La historia del grupo no terminó ahí. En 2014, una nueva formación vio la luz con el single Interlude, que marcó el inicio de una nueva etapa. En esta alineación se mantuvieron miembros originales como Dirk Naessens, Soetkin Collier y Verónica Codesal, acompañados de nuevos talentos como Jill DeLien, Philip Masure, Philippe Mobers y Rémi Decker. Ese mismo año, Codesal y Collier participaron como dúo bajo el nombre Aelia en la preselección belga para Eurovisión, Eurosong 2014, aunque no lograron avanzar a la final. En los años siguientes, Urban Trad continuó activo en Europa, especialmente en la región francófona, lanzando los singles Devant Toi (2017) y Diama Den y Polaire (2018).
Por separado, los antiguos integrantes de la banda han seguido brillando en la escena musical. Yves Barbieux se ha dedicado a la música infantil con el grupo Les Déménageurs y ha trabajado en proyectos como bandas sonoras y audiolibros. Cédric Waterschoot se ha destacado en el jazz y como arreglista, mientras que Marie-Sophie Talbot se ha enfocado en la enseñanza musical en el Conservatorio Real de Bruselas.
El legado de Urban Trad sigue vivo. Su innovadora propuesta en ‘Sanomi’ no solo dejó huella en Eurovisión, sino que demostró cómo la música puede romper barreras culturales y emocionar a audiencias de todo el mundo.

La historia de Urban Trad y ‘Sanomi’ es una lección sobre la importancia de la originalidad en Eurovisión. Su segundo puesto demostró que el certamen no solo premia el éxito comercial, sino también la valentía de propuestas auténticas y culturalmente significativas.

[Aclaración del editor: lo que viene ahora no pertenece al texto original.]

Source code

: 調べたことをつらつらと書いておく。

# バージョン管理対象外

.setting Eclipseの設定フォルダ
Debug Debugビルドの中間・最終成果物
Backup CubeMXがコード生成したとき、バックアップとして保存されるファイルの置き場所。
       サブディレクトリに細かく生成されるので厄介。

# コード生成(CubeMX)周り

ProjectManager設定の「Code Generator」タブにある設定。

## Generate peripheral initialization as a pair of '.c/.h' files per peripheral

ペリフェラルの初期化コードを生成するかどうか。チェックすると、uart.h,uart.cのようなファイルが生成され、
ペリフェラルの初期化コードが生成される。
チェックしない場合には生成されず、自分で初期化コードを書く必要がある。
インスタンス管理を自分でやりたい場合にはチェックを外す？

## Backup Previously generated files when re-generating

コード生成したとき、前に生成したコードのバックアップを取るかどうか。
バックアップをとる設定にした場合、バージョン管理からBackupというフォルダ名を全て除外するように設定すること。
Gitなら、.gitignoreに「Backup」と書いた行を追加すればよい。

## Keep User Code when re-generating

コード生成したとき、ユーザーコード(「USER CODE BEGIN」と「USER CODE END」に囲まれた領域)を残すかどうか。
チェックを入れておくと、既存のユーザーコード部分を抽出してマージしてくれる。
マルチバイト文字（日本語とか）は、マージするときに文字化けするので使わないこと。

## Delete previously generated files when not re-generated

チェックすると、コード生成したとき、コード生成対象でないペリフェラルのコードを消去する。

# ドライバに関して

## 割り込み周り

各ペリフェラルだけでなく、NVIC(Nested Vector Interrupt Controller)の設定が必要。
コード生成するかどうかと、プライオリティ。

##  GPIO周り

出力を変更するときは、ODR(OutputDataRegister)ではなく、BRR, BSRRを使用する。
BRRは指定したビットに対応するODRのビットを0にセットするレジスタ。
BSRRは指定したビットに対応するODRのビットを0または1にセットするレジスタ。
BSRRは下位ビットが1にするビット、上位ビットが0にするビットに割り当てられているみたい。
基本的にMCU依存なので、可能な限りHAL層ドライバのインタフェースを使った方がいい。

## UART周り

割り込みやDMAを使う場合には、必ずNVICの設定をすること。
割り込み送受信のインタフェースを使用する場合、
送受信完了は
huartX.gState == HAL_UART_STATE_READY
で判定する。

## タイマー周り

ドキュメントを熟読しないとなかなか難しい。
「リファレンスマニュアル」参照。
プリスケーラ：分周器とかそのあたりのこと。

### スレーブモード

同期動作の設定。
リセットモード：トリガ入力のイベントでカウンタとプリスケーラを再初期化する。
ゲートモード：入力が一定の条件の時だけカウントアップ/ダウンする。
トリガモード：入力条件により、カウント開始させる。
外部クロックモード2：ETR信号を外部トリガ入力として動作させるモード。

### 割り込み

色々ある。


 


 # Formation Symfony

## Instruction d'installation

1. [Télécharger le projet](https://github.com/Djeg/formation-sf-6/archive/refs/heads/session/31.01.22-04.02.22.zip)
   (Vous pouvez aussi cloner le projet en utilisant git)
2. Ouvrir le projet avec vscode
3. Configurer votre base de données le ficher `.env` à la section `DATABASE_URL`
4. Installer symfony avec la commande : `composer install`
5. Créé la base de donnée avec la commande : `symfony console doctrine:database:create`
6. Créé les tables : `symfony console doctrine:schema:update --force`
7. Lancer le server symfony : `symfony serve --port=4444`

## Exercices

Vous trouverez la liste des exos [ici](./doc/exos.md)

El idioma particular de ‘Sanomi’, la mezcla de raíces tradicionales y enfoques contemporáneos, y la multiculturalidad de su vocalista principal, Verónica Codesal, reflejan la esencia de Eurovisión como una plataforma para celebrar la diversidad y la innovación.
La canción sigue siendo recordada y valorada por los eurofans como un himno a la creatividad y a la capacidad de la música para emocionar. En un mundo cada vez más globalizado, ‘Sanomi’ representa cómo la música puede hablar un idioma universal, superando las barreras lingüísticas y conectando emociones compartidas en una sola melodía.
¿Crees que más canciones deberían arriesgar con idiomas inventados como ‘Sanomi’?